Aim of the exercise:
Skip the images. Copy the records exactly as written.

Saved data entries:
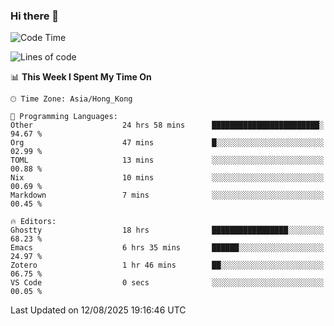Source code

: ### Hi there 👋

<!--
**nicehiro/nicehiro** is a ✨ _special_ ✨ repository because its `README.md` (this file) appears on your GitHub profile.

Here are some ideas to get you started:

- 🔭 I’m currently working on ...
- 🌱 I’m currently learning ...
- 👯 I’m looking to collaborate on ...
- 🤔 I’m looking for help with ...
- 💬 Ask me about ...
- 📫 How to reach me: ...
- 😄 Pronouns: ...
- ⚡ Fun fact: ...
-->

<!--START_SECTION:waka-->
![Code Time](http://img.shields.io/badge/Code%20Time-888%20hrs%2059%20mins-blue)

![Lines of code](https://img.shields.io/badge/From%20Hello%20World%20I%27ve%20Written-1.7%20million%20lines%20of%20code-blue)

📊 **This Week I Spent My Time On** 

```text
🕑︎ Time Zone: Asia/Hong_Kong

💬 Programming Languages: 
Other                    24 hrs 58 mins      ████████████████████████░   94.67 % 
Org                      47 mins             █░░░░░░░░░░░░░░░░░░░░░░░░   02.99 % 
TOML                     13 mins             ░░░░░░░░░░░░░░░░░░░░░░░░░   00.88 % 
Nix                      10 mins             ░░░░░░░░░░░░░░░░░░░░░░░░░   00.69 % 
Markdown                 7 mins              ░░░░░░░░░░░░░░░░░░░░░░░░░   00.45 % 

🔥 Editors: 
Ghostty                  18 hrs              █████████████████░░░░░░░░   68.23 % 
Emacs                    6 hrs 35 mins       ██████░░░░░░░░░░░░░░░░░░░   24.97 % 
Zotero                   1 hr 46 mins        ██░░░░░░░░░░░░░░░░░░░░░░░   06.75 % 
VS Code                  0 secs              ░░░░░░░░░░░░░░░░░░░░░░░░░   00.05 % 
```


 Last Updated on 12/08/2025 19:16:46 UTC
<!--END_SECTION:waka-->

Output:
Source code

: ### Hi there 👋

<!--
**nicehiro/nicehiro** is a ✨ _special_ ✨ repository because its `README.md` (this file) appears on your GitHub profile.

Here are some ideas to get you started:

- 🔭 I’m currently working on ...
- 🌱 I’m currently learning ...
- 👯 I’m looking to collaborate on ...
- 🤔 I’m looking for help with ...
- 💬 Ask me about ...
- 📫 How to reach me: ...
- 😄 Pronouns: ...
- ⚡ Fun fact: ...
-->

<!--START_SECTION:waka-->
![Code Time](http://img.shields.io/badge/Code%20Time-888%20hrs%2059%20mins-blue)

![Lines of code](https://img.shields.io/badge/From%20Hello%20World%20I%27ve%20Written-1.7%20million%20lines%20of%20code-blue)

📊 **This Week I Spent My Time On** 

```text
🕑︎ Time Zone: Asia/Hong_Kong

💬 Programming Languages: 
Other                    24 hrs 58 mins      ████████████████████████░   94.67 % 
Org                      47 mins             █░░░░░░░░░░░░░░░░░░░░░░░░   02.99 % 
TOML                     13 mins             ░░░░░░░░░░░░░░░░░░░░░░░░░   00.88 % 
Nix                      10 mins             ░░░░░░░░░░░░░░░░░░░░░░░░░   00.69 % 
Markdown                 7 mins              ░░░░░░░░░░░░░░░░░░░░░░░░░   00.45 % 

🔥 Editors: 
Ghostty                  18 hrs              █████████████████░░░░░░░░   68.23 % 
Emacs                    6 hrs 35 mins       ██████░░░░░░░░░░░░░░░░░░░   24.97 % 
Zotero                   1 hr 46 mins        ██░░░░░░░░░░░░░░░░░░░░░░░   06.75 % 
VS Code                  0 secs              ░░░░░░░░░░░░░░░░░░░░░░░░░   00.05 % 
```


 Last Updated on 12/08/2025 19:16:46 UTC
<!--END_SECTION:waka-->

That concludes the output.